Effect of XCHT on free radicals in glucose-exposed RMCs. (a) Direct free radical scavenging activity of XCHT determined by the DPPH radical scavenging assay. Values represent the data of three independent experiments (SE < 0.05). Vitamin C was used as a positive control compound. (b) Intracellular visualization of ROS in RMCs under different treatments using DHE stains; (A) normal-glucose medium, (B) high-glucose medium, (C) high-glucose medium containing XCHT (20 μg/mL), (D) high-glucose medium containing tiron (antioxidant control; 10 mmol/L). (c) Quantitation of ROS generation in RMCs using CM-H₂DCFDA assay.

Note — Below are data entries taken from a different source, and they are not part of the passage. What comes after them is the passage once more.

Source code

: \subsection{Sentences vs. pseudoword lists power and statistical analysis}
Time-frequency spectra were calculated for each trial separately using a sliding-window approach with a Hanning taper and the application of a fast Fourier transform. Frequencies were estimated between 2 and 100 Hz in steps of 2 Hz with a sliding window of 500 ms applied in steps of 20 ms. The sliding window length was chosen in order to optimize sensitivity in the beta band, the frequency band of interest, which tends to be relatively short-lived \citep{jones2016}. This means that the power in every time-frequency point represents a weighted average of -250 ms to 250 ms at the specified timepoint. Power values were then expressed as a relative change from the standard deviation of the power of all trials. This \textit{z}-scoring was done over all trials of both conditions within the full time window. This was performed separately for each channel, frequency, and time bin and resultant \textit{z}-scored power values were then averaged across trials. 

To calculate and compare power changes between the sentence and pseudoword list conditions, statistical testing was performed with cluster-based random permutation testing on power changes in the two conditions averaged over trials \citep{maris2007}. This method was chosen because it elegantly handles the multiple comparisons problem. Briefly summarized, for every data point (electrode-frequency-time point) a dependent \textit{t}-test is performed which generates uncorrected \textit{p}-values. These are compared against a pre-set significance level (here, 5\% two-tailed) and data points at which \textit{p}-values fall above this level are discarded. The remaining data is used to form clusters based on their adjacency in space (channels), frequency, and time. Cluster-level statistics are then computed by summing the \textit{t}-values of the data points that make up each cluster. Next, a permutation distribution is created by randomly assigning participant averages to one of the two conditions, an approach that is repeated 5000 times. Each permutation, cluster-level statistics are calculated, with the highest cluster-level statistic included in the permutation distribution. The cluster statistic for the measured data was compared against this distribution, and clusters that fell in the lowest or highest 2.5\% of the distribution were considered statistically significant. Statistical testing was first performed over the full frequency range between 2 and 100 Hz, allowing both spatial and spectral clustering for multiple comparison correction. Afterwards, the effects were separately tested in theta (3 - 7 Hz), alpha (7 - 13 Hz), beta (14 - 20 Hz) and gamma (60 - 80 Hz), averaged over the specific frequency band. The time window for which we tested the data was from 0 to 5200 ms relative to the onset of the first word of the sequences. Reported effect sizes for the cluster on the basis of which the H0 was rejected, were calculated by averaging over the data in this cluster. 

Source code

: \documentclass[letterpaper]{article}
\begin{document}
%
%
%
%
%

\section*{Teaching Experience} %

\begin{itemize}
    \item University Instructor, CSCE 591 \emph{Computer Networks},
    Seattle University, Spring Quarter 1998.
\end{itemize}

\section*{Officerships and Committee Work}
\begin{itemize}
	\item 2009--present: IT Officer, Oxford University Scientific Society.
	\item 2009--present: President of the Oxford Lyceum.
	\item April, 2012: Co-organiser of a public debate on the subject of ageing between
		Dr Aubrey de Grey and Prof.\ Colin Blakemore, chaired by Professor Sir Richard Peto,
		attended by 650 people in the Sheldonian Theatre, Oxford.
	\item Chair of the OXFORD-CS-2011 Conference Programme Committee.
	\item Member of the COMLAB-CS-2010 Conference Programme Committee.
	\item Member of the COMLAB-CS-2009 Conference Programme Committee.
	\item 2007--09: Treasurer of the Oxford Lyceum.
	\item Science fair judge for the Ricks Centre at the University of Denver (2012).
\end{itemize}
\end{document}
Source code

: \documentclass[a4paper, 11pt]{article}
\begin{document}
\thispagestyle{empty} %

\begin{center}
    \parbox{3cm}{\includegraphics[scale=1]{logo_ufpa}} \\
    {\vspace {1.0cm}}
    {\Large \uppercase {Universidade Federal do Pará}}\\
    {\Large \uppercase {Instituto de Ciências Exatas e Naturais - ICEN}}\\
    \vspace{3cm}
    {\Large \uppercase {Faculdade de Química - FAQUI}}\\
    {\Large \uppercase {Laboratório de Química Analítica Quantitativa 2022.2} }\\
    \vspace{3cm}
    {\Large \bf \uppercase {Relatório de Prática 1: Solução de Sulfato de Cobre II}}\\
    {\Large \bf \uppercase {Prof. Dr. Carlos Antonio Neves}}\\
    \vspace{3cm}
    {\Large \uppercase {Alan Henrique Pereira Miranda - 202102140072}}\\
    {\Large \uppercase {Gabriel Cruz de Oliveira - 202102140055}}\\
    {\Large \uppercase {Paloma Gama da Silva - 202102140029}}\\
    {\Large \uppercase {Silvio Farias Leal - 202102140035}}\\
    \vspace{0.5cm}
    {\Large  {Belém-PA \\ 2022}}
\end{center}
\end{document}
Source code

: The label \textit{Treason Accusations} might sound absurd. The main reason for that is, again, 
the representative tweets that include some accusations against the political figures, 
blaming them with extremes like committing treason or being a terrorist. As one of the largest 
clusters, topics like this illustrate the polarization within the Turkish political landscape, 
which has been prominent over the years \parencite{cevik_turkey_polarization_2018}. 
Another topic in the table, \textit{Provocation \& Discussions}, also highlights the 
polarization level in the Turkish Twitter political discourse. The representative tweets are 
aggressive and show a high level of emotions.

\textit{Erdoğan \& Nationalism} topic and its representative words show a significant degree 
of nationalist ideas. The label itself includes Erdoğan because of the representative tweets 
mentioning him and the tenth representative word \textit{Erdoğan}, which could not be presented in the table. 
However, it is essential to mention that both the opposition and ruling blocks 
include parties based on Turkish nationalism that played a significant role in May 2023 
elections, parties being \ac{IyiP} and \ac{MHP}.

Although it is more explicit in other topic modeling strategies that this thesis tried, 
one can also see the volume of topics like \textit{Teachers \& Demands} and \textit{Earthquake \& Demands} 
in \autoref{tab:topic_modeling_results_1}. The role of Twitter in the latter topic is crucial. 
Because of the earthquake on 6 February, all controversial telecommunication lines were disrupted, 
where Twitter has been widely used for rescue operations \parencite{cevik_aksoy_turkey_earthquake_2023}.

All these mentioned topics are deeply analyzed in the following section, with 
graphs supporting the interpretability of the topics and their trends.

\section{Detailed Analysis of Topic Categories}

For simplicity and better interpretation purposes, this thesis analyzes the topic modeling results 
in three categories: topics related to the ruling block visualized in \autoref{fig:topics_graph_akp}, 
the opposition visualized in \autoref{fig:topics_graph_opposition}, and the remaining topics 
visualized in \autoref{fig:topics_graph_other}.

RMCs were cultured in normal glucose (NG; 5 mmol/L) or high-glucose (HG; 30 mmol/L) medium in the presence of XCHT (1, 10, 20, and 50 μg/mL) or tiron (10 mmol/L) for 24 h. ^# P < 0.05 compared to NG., *P < 0.05 compared to HG.

Figure 6

Effect of XCHT on TGF-β1, fibronectin, collagen IV, and BMP-7 expression in RMCs. RMCs were cultured in normal-glucose (NG; 5 mmol/L) or high-glucose (HG; 30 mmol/L) medium in the presence of 50 μg/mL of XCHT for 24 h. (a) The mRNA expression of TGF-β1, fibronectin, collagen IV, and BMP-7 in RMCs detected by RT-PCR. β-Actin mRNA expression is used as an internal control. (b) Western blot analysis of TGF-β1, fibronectin, collagen IV, and BMP-7 expression in RMCs.